According to a recent survey of about 2,000 consumers by Morgan Stanley, concerns over upcoming debt and mortgage payments has soared to the highest level since the survey began.
Part of that surge is due to this October's restart of student loan payments, which have been paused since the start of the pandemic in March 2020. The average payment is between $300 and $400, based on various estimates.
"Only 29% of consumers who have federal student loans are confident they will have enough money to start making payments without adjusting spending in other areas," Morgan Stanley said.
Meanwhile, 37% of respondents said they will need to cut their spending in other areas to make the student loan payments, while a whopping 34% of respondents said they will not be able to make the payments at all. In this case, the restart of payments will negatively impact low-income households the most, according to the survey.
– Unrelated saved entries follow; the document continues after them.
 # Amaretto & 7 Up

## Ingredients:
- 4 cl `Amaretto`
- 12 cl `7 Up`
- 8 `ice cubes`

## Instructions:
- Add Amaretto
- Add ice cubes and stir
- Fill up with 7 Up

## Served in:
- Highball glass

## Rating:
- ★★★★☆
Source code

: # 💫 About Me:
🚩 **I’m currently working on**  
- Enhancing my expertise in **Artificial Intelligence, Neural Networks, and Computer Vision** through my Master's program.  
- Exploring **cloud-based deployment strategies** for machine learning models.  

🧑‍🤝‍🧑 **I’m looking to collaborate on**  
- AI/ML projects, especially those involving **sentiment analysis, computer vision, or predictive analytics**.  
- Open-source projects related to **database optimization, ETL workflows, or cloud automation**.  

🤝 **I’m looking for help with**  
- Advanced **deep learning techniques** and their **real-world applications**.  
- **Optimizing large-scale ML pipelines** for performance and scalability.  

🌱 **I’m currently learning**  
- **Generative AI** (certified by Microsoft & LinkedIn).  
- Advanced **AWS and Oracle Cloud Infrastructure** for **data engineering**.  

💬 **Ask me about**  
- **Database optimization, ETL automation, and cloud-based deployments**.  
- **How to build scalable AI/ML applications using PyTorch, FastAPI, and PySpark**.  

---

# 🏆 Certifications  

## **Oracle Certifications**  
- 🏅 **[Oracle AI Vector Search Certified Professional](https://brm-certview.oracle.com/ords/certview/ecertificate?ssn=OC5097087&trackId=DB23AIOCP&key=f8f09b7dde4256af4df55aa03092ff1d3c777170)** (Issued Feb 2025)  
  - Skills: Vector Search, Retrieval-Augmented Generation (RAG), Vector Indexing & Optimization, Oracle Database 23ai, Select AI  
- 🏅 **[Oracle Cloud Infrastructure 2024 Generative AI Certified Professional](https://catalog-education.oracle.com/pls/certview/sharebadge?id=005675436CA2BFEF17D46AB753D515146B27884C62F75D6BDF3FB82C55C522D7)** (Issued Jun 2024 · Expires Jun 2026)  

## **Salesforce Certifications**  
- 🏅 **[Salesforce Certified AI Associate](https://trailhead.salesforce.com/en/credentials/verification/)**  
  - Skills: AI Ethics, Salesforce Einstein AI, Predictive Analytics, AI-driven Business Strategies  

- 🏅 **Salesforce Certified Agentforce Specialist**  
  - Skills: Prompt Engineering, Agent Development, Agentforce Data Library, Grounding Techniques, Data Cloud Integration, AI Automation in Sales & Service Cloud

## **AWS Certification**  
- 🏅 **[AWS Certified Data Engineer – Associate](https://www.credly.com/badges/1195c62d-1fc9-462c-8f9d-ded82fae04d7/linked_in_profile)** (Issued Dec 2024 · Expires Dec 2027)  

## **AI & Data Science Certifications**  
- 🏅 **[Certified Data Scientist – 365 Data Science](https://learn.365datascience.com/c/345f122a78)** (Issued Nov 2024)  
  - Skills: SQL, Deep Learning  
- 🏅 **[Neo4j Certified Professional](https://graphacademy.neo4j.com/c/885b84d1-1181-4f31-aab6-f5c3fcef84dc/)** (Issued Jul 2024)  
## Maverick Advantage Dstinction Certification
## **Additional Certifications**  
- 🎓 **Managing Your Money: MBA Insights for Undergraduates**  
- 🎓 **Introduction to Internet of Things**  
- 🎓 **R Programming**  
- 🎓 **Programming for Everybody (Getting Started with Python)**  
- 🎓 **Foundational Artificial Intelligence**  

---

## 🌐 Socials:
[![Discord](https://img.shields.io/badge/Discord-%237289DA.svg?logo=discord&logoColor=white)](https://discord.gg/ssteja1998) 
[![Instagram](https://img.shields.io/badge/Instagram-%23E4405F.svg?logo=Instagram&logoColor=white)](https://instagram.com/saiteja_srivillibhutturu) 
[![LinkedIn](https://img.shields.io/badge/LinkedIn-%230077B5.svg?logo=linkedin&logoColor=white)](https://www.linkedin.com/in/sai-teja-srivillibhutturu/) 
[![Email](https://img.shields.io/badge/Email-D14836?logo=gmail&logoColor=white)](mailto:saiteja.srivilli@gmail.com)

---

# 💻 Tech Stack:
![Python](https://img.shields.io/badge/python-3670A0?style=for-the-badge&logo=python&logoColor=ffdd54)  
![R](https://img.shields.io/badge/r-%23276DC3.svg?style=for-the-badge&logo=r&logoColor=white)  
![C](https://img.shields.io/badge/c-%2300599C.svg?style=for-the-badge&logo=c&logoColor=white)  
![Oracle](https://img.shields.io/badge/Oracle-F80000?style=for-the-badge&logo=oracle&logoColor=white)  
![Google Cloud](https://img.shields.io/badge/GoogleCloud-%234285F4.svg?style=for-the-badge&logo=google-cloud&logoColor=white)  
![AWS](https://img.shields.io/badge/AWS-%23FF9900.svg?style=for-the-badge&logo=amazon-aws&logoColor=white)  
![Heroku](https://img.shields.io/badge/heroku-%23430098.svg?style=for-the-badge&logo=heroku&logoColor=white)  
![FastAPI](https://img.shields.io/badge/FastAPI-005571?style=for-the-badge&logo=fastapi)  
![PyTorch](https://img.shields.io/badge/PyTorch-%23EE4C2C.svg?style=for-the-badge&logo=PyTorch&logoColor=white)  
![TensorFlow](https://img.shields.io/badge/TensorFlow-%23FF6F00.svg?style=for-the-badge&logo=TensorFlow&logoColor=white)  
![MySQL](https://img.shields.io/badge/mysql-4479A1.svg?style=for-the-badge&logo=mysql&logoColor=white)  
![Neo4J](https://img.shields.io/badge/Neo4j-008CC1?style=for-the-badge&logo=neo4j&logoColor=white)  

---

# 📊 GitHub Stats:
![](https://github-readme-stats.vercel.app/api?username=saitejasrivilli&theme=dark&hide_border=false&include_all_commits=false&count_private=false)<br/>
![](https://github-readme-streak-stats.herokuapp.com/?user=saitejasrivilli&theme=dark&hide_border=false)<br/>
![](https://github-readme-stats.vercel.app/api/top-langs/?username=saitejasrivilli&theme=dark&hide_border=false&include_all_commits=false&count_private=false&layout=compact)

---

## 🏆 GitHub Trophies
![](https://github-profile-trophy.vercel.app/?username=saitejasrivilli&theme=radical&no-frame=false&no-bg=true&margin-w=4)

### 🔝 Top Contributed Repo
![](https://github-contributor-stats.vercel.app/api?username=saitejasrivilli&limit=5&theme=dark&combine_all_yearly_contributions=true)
Consumers' concerns about the impact of the imminent restart of student loan payments spilled over into other their areas of their finances.
Morgan Stanley said 31% of consumers were worried about their ability to repay debts and 27% to pay rent or mortgage, with both metrics hitting all time highs.
As a segment of consumers start to feel increased pressures heading into the fall when student loan payments restart, discretionary spending categories could see the biggest decline if consumers need to tighten their belts, according to the note.
The discretionary categories with the most strongly negative net spending intentions were consumer electronics, toys, home appliances, food away from home, and leisure/entertainment.
"Overall, the majority of consumers surveyed (61%) continue to say they are likely to cut back on spending over the next six months," Morgan Stanley said.
Such a decline in consumer spending could fuel recession fears that have been recently echoed by JPMorgan, which expects an economic dip to materialize by the end of this year or early next year.
It could also fuel concerns about a dip in Target's business, as the retailer has high exposure to millennials that are most likely to have student loan debt.